Goodyear Tire & Rubber (NASDAQ:GT) has had a forgettable year in 2020. Shares of the Ohio-based tire maker have been roughly slashed in half year-to-date with the impact of the pandemic economy weighing heavily.
With the stock now trading well below book value, value-minded investors may be wondering if Goodyear is worth buying. Let's take a step back and see what has gone wrong and what will need to happen for the company to get out of its recent skid.
Why is Goodyear Stock Down?
The pandemic has not been kind to Goodyear. Sales volumes have been significantly down in the core tire business as well as its other business segments (rubber-related chemicals and commercial truck service). Automobile manufacturers' assembly lines grinded to a halt at the onset of the pandemic and have since been slow to ramp up production. Demand in Europe and India has been particularly weak.
Demand for tire replacements on existing vehicles has also been weak. Budget-constrained consumers that are driving fewer miles these days anyways have largely put off this expense. Throw in sharply increasing raw material costs and its easy to see how Goodyear's financials have been hammered from multiple directions.
It also hasn't helped the share price that the company chose to suspend its dividend to preserve liquidity. Meanwhile, Goodyear's $2.1 billion stock buyback program has been idle the last couple years and will likely not resume anytime soon.
Last week Goodyear reported third quarter results that beat analyst expectations on the top and bottom lines. Sales were down 9% to $3.5 billion and the net loss was $2 million both of which were better than expected as the market took its best guess absent company guidance in an unusual operating environment.
Management noted that it foresees a faster recovery in the business than it previously anticipated following volumes that improved as Q3 went on. Yet despite the better than expected results and positive outlook, Goodyear stock fell 16.6% in what was a rough day in the market. Was it an overreaction?
What can Drive Growth at Goodyear?
So, with no dividend, no buybacks, and uncertain growth prospects, how can Goodyear win back value investors?
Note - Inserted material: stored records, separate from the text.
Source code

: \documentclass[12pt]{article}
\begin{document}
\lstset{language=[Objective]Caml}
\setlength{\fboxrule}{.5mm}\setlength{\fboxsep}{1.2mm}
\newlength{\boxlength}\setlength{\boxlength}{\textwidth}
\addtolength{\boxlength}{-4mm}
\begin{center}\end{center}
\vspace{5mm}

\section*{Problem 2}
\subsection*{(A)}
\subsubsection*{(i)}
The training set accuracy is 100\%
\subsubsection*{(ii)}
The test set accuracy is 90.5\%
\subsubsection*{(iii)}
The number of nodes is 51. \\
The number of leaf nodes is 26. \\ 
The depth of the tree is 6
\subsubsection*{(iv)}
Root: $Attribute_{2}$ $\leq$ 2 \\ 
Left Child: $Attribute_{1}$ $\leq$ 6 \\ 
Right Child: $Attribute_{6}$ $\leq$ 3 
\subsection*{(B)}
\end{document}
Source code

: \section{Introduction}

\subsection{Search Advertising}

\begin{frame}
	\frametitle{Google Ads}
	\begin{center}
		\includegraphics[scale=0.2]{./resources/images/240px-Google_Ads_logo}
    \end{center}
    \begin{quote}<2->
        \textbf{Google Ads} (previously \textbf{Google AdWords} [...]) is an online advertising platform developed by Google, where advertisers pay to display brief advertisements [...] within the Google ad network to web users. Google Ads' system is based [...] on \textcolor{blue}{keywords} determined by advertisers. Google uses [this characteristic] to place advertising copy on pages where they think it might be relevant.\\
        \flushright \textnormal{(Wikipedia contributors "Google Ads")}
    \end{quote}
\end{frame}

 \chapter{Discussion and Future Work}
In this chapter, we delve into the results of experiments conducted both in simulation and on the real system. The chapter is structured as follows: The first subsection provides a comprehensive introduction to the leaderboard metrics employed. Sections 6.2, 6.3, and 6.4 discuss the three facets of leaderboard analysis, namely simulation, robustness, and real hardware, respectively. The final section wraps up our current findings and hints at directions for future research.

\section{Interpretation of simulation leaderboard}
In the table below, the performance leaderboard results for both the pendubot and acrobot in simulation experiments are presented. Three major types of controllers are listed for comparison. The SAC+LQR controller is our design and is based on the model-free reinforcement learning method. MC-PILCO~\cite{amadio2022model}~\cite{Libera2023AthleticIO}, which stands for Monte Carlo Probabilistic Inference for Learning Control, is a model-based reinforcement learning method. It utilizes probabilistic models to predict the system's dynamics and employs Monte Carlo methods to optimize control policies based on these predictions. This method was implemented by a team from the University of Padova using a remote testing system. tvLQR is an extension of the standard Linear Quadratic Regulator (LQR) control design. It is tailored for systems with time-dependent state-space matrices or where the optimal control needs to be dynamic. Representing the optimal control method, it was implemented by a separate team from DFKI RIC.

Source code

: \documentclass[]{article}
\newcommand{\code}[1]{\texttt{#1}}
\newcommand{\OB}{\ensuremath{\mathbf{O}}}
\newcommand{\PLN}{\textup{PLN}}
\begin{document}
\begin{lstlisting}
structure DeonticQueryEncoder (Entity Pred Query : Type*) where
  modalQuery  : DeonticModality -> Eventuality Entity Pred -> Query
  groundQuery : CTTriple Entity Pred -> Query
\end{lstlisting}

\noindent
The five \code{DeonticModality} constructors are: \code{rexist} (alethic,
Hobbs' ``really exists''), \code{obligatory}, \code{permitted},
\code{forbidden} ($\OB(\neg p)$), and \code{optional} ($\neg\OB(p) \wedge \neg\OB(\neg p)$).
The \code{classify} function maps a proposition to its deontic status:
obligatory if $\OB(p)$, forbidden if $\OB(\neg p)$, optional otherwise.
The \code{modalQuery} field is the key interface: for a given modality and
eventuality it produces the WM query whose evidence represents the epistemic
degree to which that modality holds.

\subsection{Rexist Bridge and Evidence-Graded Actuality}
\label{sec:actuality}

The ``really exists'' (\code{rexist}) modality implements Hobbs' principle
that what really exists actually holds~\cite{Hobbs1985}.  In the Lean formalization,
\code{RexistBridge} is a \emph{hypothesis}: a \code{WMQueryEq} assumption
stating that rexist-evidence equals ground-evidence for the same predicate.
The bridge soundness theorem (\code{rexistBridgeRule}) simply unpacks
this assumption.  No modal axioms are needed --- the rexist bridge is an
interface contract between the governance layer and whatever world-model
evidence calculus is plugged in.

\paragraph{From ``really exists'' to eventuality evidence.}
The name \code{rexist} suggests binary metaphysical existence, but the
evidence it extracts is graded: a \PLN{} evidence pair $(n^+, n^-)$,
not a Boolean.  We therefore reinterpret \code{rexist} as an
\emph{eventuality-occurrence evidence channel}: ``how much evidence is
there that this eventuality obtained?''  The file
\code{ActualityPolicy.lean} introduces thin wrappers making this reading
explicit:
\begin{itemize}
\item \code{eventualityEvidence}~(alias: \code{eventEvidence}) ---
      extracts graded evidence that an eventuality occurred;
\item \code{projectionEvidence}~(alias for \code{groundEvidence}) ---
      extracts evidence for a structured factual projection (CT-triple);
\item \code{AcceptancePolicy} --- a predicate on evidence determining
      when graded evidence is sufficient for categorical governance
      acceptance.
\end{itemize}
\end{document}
The 100-plus year-old company's tagline for investors states that "the best is yet to come". But while management had a surprisingly upbeat tone in its latest report, what can drive revenue and earnings growth at Goodyear?
Goodyear will probably continue to struggle for as long as the pandemic goes on. Although it has reopened its manufacturing facilities, demand from auto manufacturers and other end markets remains muted.
One bright spot, however, is the Chinese market. China's economy has recovered relatively well this year, and this has included strong demand for tire replacements. Goodyear's China consumer replacement volume jumped 19% year-over-year and reached a record level last quarter.
Aside from the Asia-Pacific region, Goodyear's joint venture with Bridgestone has the potential to produce long-term growth. The TireHub JV created the country's largest tire distribution network. The partnership will offer customers a full range of tires for cars and light trucks with an emphasis on meeting increasing market demand for larger premium tires.
In addition, Goodyear's late 2019 buyout of Raben Tire will improve the company's presence in the fleet market and support growth.
While Goodyear can't control the pandemic developments and related demand, it can make progress on the expense side of the ledger. Capital expenditures are expected to be below $700 million and remain modest for the foreseeable future. A cutback in discretionary spending, lower raw material costs, and reduced depreciation costs can all lead to improved performance. Last, the permanent closure of its Alabama facility is also expected to generate cost savings in 2021.
Is Goodyear Stock a Buy?
From a technical perspective, Goodyear stock has endured a persistent pattern of lower lows and lower highs dating back to early 2018. A reversal in this long-term trend would instill more confidence for traders.
Goodyear is trading just below its 50-day and 200-day moving averages. If the stock can stage a convincing, high volume move that regains one or both of these trendlines, this would be a good time to consider jumping in.
In terms of valuation Goodyear is undoubtedly cheap. It has always traded at a low multiple to its book value but is currently well below its five-year P/B average at 0.4x. The 0.1x price-to-sales multiple is also near a historical low (but similarly reflective of the weak near-term outlook).
Buying Goodyear here is taking a leap of faith that normal sales volumes will resume on the other side of the pandemic. But beyond this, the Asia-Pacific market, the TireHub JV, and a stronger presence in the fleet space all have the potential to drive better than expected results over the long-term.
Goodyear Tires is starting to look like a buy, but investors should tread lightly.